The Audion Triode was invented by Lee de Forest in 1906. It had a heating element called a filament, a plate, and a grid – the Control Grid. Using Ohm’s Law (See Ohm’s Law), we know that there is a voltage drop across a resistor depending on the amount of current flowing through the resistor (V = IR). Connecting a resistor between the plate and a high voltage source, the current change will change the voltage at the plate. Zero current will cause the plate voltage to be the same as the source voltage and the higher the current, the lower the voltage at the plate. Any radio signal traveling into grid will change the current flow at a higher rate than the signal’s flow and the voltage swing will be much higher at the plate than at the grid. Thus, the signal at the plate will look like a bigger version of the signal coming into the grid. The signal’s voltage will be inverted (upside down), but the signal phase is not usually an issue.

Using the filament was not real practical, so a cathode was placed between the filament and the grid and as long as the voltage is negative with respect to the plate voltage, electron flow isn’t hindered. Filaments became heated through a separate power source. The Audion was not a perfect vacuum and the residual gas had a blue glow. After de Forest sold the patent to AT&T, it was discovered that better vacuums created higher electron flow from the filament. Making better tubes created problems. The space between the grid and the plate (also called an anode) acted as a capacitor and thus would convert the tube into an oscillator (a circuit that generates waveforms). A special plate transformer was created to eliminate the oscillating, but it was discovered that placing another grid between the control grid and the anode, called a screen grid, solved the problem with capacitance. The inventor of this tube, called a Tetrode, was Walter H. Schottky, who would later be important in transistor development.

Now, another problem arose. The screen grid could hinder the plate current at higher voltages, so another grid, the suppressor grid was placed between the screen grid and the anode and the Pentode was invented. All of this by 1926, along with the early invented cathode-ray tube, meant that not only radios could be improved, but other ideas became reality. Tubes could also convert light to electrons and convert the electrons back to light. Television was first experimented by the time the pentode tube was created.

Not only could the tube be used for signal amplification, but also for switches. Unlike mechanical relays, vacuum tubes (and transistors) were fast. Although tube failures could be an issue, keeping filaments on constantly minimized failures. Thus computers like the ENIAC and the first UNIVAC were built with tubes.

Eventually, the transistor replaced the tube. With special exceptions, transistors are better. They require no glass, no heat and no vacuum. They’re now made so small, millions can take up an area the size of a fingertip. Tubes needed to be spaced as to not make too much heat. A computer with 20,000 tubes is quite big and the computing power of those matched that of the first solid-state calculators. A smartphone is more powerful than computers that used to take up large rooms by a wide factor.

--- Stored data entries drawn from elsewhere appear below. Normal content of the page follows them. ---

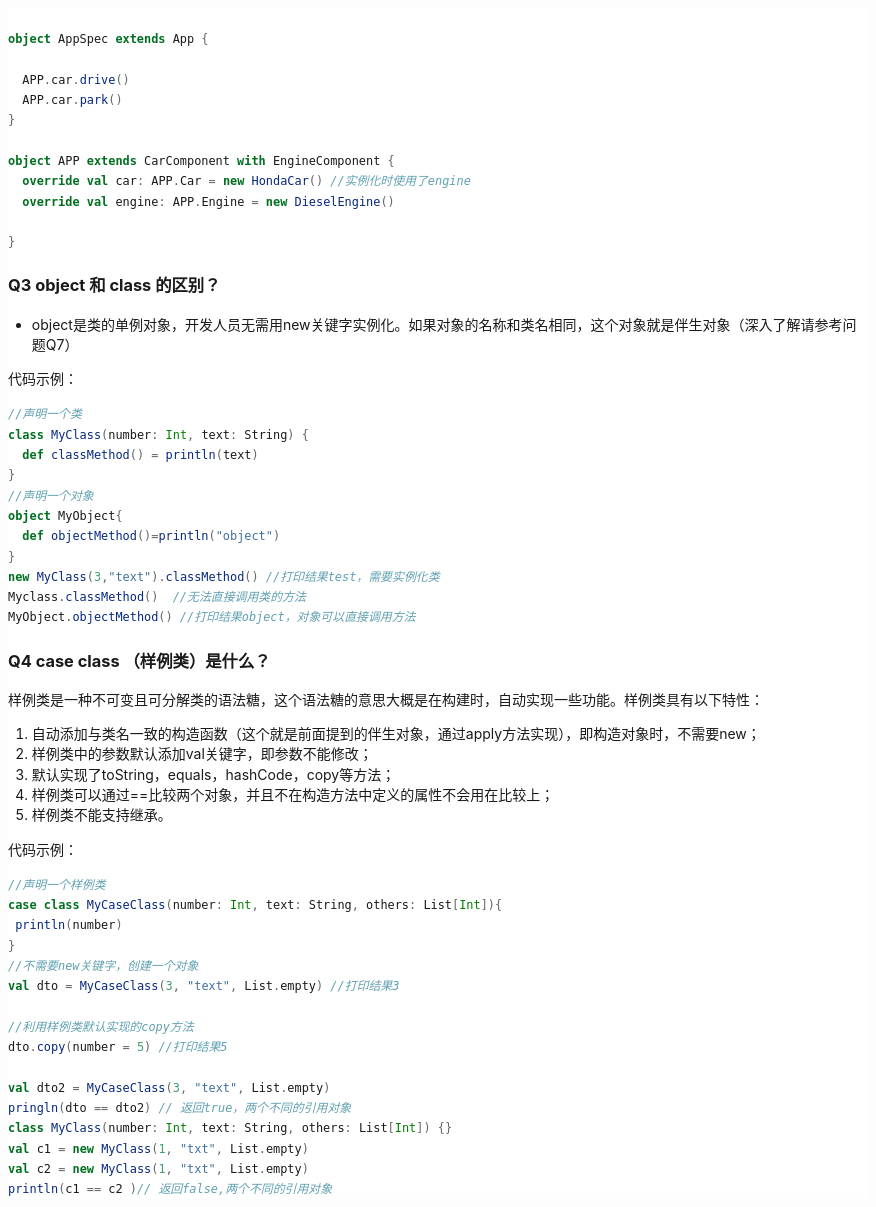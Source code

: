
 ```scala

object AppSpec extends App {

  APP.car.drive()
  APP.car.park()
}

object APP extends CarComponent with EngineComponent {
  override val car: APP.Car = new HondaCar() //实例化时使用了engine
  override val engine: APP.Engine = new DieselEngine()

}
```

### Q3 object 和 class 的区别？

- object是类的单例对象，开发人员无需用new关键字实例化。如果对象的名称和类名相同，这个对象就是伴生对象（深入了解请参考问题Q7）

代码示例：
```scala
//声明一个类
class MyClass(number: Int, text: String) {
  def classMethod() = println(text)
}
//声明一个对象
object MyObject{
  def objectMethod()=println("object")
}
new MyClass(3,"text").classMethod() //打印结果test，需要实例化类
Myclass.classMethod()  //无法直接调用类的方法
MyObject.objectMethod() //打印结果object，对象可以直接调用方法
```

### Q4 case class （样例类）是什么？

样例类是一种不可变且可分解类的语法糖，这个语法糖的意思大概是在构建时，自动实现一些功能。样例类具有以下特性：

1. 自动添加与类名一致的构造函数（这个就是前面提到的伴生对象，通过apply方法实现），即构造对象时，不需要new；
2. 样例类中的参数默认添加val关键字，即参数不能修改；
3. 默认实现了toString，equals，hashCode，copy等方法；
4. 样例类可以通过==比较两个对象，并且不在构造方法中定义的属性不会用在比较上；
5. 样例类不能支持继承。

代码示例：
```scala
//声明一个样例类
case class MyCaseClass(number: Int, text: String, others: List[Int]){
 println(number)
}
//不需要new关键字，创建一个对象
val dto = MyCaseClass(3, "text", List.empty) //打印结果3

//利用样例类默认实现的copy方法
dto.copy(number = 5) //打印结果5

val dto2 = MyCaseClass(3, "text", List.empty)
pringln(dto == dto2) // 返回true，两个不同的引用对象
class MyClass(number: Int, text: String, others: List[Int]) {}
val c1 = new MyClass(1, "txt", List.empty)
val c2 = new MyClass(1, "txt", List.empty)
println(c1 == c2 )// 返回false,两个不同的引用对象
```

This is just a simple explanation of how tubes affected our lives. Nikola Tesla may have discovered how to transmit signals through the air, but without the vacuum tube we would not have radio or television like it is today. No such discoveries are taking place today; instead we are just moving these things around in a box and calling it something different. The inventors would be shocked to see what we can do today, but they also would be shocked to see what we can’t do. Just watch those futuristic movies from ninety years ago. Their advancement of technology was far greater than today. We do not have the ideas, the imagination, or the wisdom they had back then. The invention of the vacuum tube is why technology is where it is today.